Dunque basterebbe attrarre queste risorse verso l’acquisto di titoli di Stato? Perché non averci pensato prima? Il successo del collocamento del nuovo Btp Italia a maggio ha fatto esultare anche Matteo Salvini che ha twittato: «È la prova che il Mes non serve, fiducia agli italiani». Il 6 luglio il lancio del Btp Futura ha fatto dire ad alcuni quotidiani di destra che il governo starebbe imboccando la strada indicata dalla Lega.

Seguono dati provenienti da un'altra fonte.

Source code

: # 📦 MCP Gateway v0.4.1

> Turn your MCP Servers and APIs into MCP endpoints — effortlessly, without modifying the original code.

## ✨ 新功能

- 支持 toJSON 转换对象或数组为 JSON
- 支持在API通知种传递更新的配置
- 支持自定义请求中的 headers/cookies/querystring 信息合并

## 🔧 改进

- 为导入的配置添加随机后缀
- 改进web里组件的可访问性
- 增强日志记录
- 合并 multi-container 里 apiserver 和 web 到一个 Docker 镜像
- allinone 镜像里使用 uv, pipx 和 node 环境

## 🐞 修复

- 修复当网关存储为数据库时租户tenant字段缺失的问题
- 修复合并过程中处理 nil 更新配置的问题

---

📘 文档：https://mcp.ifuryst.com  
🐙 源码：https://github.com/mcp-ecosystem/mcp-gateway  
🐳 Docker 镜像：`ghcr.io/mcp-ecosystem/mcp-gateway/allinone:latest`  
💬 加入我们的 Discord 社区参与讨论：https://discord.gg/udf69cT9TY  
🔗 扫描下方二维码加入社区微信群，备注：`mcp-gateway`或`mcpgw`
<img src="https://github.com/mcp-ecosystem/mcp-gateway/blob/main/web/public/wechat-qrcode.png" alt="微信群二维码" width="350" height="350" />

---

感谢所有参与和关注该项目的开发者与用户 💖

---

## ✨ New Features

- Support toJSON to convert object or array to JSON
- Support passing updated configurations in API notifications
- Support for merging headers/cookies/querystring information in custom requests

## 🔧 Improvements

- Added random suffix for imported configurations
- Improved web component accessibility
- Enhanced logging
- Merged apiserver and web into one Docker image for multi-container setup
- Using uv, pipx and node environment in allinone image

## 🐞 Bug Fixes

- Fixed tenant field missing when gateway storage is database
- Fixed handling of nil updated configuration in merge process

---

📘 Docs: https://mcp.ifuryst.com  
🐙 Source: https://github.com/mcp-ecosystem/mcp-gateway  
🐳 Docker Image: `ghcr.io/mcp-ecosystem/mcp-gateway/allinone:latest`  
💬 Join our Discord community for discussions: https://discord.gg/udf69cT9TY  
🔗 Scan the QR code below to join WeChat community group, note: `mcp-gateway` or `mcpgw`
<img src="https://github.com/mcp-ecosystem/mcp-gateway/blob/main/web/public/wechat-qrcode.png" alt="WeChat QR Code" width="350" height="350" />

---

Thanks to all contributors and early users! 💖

Le cose ci sembrano decisamente più complesse. Partiamo da alcuni dati. Dall’ultimo Btp Italia sono entrati 22,3 miliardi (cifra simile all’asta del 2013), ma questo indubbio successo va analizzato alla luce della scadenza ad aprile di oltre 20 miliardi di Btp Italia del 2014.

Al momento tra i detentori dei titoli di debito pubblico italiano, i cosiddetti retail (risparmiatori non professionisti degli investimenti in titoli finanziari) continuano a essere marginali. Negli anni Ottanta questo segmento di investitori deteneva circa il 60% del debito pubblico italiano. Venne anche coniato il termine di Bot-People per descrivere la massa di italiani con in tasca titoli pubblici. Con la finanziarizzazione dell’economia e l’abbassamento dei rendimenti e dell’inflazione, i rapporti si sono ribaltati, la quota detenuta da investitori finanziari è salita molto, in particolare quella riconducibile a investitori esteri.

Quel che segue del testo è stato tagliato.